Bradykinin antagonists have no analgesic effect on incisional pain

Bradykinin, an endogenous nonapeptide and an important mediator of inflammation, is also implicated in the initiation and maintenance of pain. Both des-Arg(8), Leu(8)-bradykinin (dALBK) and HOE-140, the prototypic bradykinin B1 and B2 receptor antagonists, respectively, have been shown to reduce pain behaviors and inflammation in animal models of persistent nociception. We studied them for activity against incision-induced pain behaviors in a rat model for postoperative pain. A 1-cm plantar incision was made in the hind paw of halothane-anesthetized rats and closed with 5-0 nylon. Withdrawal responses to punctate and nonpunctate mechanical stimuli were tested with von Frey filaments and a plastic disk attached to a von Frey filament, respectively. Withdrawal latency to radiant heat was also tested. Rats were tested 1 day before the incision, 1 h after the incision, and 0.5, 1, 1.5, and 2.5 h after the injection of the drug. They were then retested at the same times before and after the injection of the drug on each of the first 2 postoperative days.

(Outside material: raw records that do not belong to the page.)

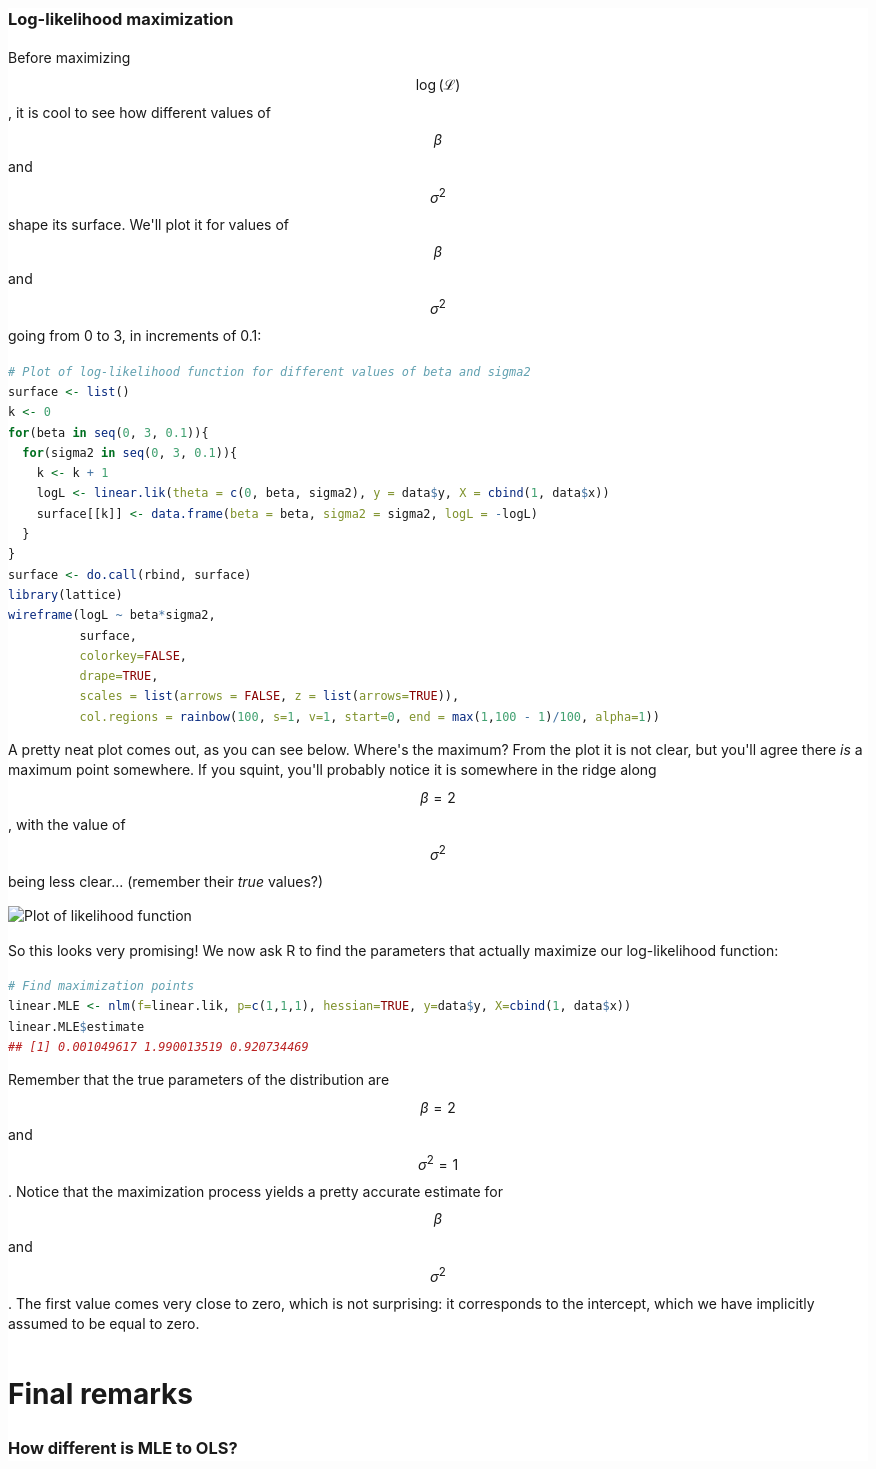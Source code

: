 ### Log-likelihood maximization

Before maximizing $$\log(\mathcal{L})$$, it is cool to see how different values of $$\beta$$ and $$\sigma^2$$ shape its surface. We'll plot it for values of $$\beta$$ and $$\sigma^2$$ going from 0 to 3, in increments of 0.1:

```R
# Plot of log-likelihood function for different values of beta and sigma2
surface <- list()
k <- 0
for(beta in seq(0, 3, 0.1)){
  for(sigma2 in seq(0, 3, 0.1)){
    k <- k + 1
    logL <- linear.lik(theta = c(0, beta, sigma2), y = data$y, X = cbind(1, data$x))
    surface[[k]] <- data.frame(beta = beta, sigma2 = sigma2, logL = -logL)
  }
}
surface <- do.call(rbind, surface)
library(lattice)
wireframe(logL ~ beta*sigma2,
          surface,
          colorkey=FALSE,
          drape=TRUE,
          scales = list(arrows = FALSE, z = list(arrows=TRUE)),
          col.regions = rainbow(100, s=1, v=1, start=0, end = max(1,100 - 1)/100, alpha=1))
```

A pretty neat plot comes out, as you can see below. Where's the maximum? From the plot it is not clear, but you'll agree there *is* a maximum point somewhere. If you squint, you'll probably notice it is somewhere in the ridge along $$\beta=2$$, with the value of $$\sigma^2$$ being less clear... (remember their *true* values?)

![Plot of likelihood function](/files/mle_max_plot.png "There is a maximum somewhere")

So this looks very promising!  We now ask R to find the parameters that actually maximize our log-likelihood function:

```R
# Find maximization points
linear.MLE <- nlm(f=linear.lik, p=c(1,1,1), hessian=TRUE, y=data$y, X=cbind(1, data$x))
linear.MLE$estimate
## [1] 0.001049617 1.990013519 0.920734469
```

Remember that the true parameters of the distribution are $$\beta=2$$ and $$\sigma^2=1$$. Notice that the maximization process yields a pretty accurate estimate for $$\beta$$ and $$\sigma^2$$. The first value comes very close to zero, which is not surprising: it corresponds to the intercept, which we have implicitly assumed to be equal to zero.

# Final remarks

### How different is MLE to OLS?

The rats received the saline vehicle dALBK (0.1, 0.3, 1.0, or 3.0 mg/kg) or HOE-140 (0.1, 0.3, 1.0, or 3.0 mg/kg) IV. Another group of rats had the drug injected 1 h before incision and tested as above. Statistical significance (P < 0.05) was determined with Kruskal-Wallis test and a two-way analysis of variance. None of the doses of either dALBK or HOE-140 affected the responses to punctate or blunt mechanical stimulation or heat, either as a pretreatment or as a posttreatment. These data support the unique mechanisms for incision-induced pain relative to inflammation-related pain. Although inflammation may represent a component of incisional pain, the etiology of inflammation and its role seem different than in other models.